Professor Val’s Lifetime Lecture

As promised in the first article in this series, we shall begin to examine Professor Val’s errors and learn how to avoid them. Recall that we observed last time that our dear Professor worked perfectly by the book. That was not a bad thing in itself, only that we must learn the exceptions to the rules. Therefore, the approach we will adopt is to state the rule Val obeyed and then identify its exception.

Professor Val obeyed the rule that says, “A speaker must earn the right to speak to his/her audience by being knowledgeable”. It is, of course, expected that a speaker should know more than the audience before being qualified to speak. It is also generally suggested that a speaker should gather five times more materials than required for any given speech so as to SELECT the best resources from the pool. Please take note of the emphasis on the word ‘select’. So, we can safely say that Professor Val, who was a world-acclaimed scholar with award winning formula, was a knowledgeable person.

Where did Val go wrong? His error was that he neglected the exception to the rule of knowledge, which is, “You cannot teach people in a moment what you learnt in a lifetime”. The transmission of knowledge must be gradual, otherwise there will poor assimilation. Val, just like several speakers today, was carried away by his desire to impart knowledge that he failed to consider the time available and the capacity of his audience. His misplaced zeal led to the following errors:

1. Overloaded presentation slides: Professor Val made use of presentation slides that were projected on a screen. However, propelled by his zeal, he over-loaded each slide to the extent that the text became too small to be legible. The projection was meant to enhance the delivery of the presentation; unfortunately, it further hindered effective communication because the audience could not see it clearly. The lesson here is that it is preferable not to use any technical assistance if it would not add to the quality of a presentation. It is also very important to make the audience the priority of any presentation. As speakers, we must always ask ourselves, “What will the audience think of this? Will they see it clearly? Will they get the meaning? How far will the screen be from the audience?”. These and many other questions will help us to see things from the perspective of our audience.
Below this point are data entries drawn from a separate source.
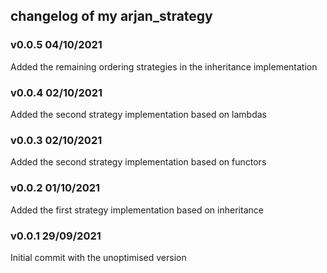 ## changelog of my arjan_strategy

### v0.0.5 04/10/2021
Added the remaining ordering strategies in the inheritance implementation

### v0.0.4 02/10/2021
Added the second strategy implementation based on lambdas

### v0.0.3 02/10/2021
Added the second strategy implementation based on functors

### v0.0.2 01/10/2021
Added the first strategy implementation based on inheritance

### v0.0.1 29/09/2021
Initial commit with the unoptimised version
2. Hasty Presentation: from the story of Professor Val, it was clear that he knew he couldn’t deliver all he had prepared in just one hour. Hence, he quickened the pace of his delivery. Again, it is important to emphasize that the priority of our presentations must be our audience. What is the use of covering a syllabus if the students have learnt nothing? Val mistook completing his presentation for communicating with the audience. He should have taken his time to explain every step of his presentation carefully. If he had communicated with his audience but did not cover all his outlined points, the audience could have requested for more information during the question time (as you will recall, they couldn’t wait to leave the hall, so there was no question for the presenter), or even request for his presentation slides. As speakers, the information we have to pass across must not take priority over the people we want to pass it to. The success of a speaker is not determined by the amount of information shared but by the amount of influence made on the audience.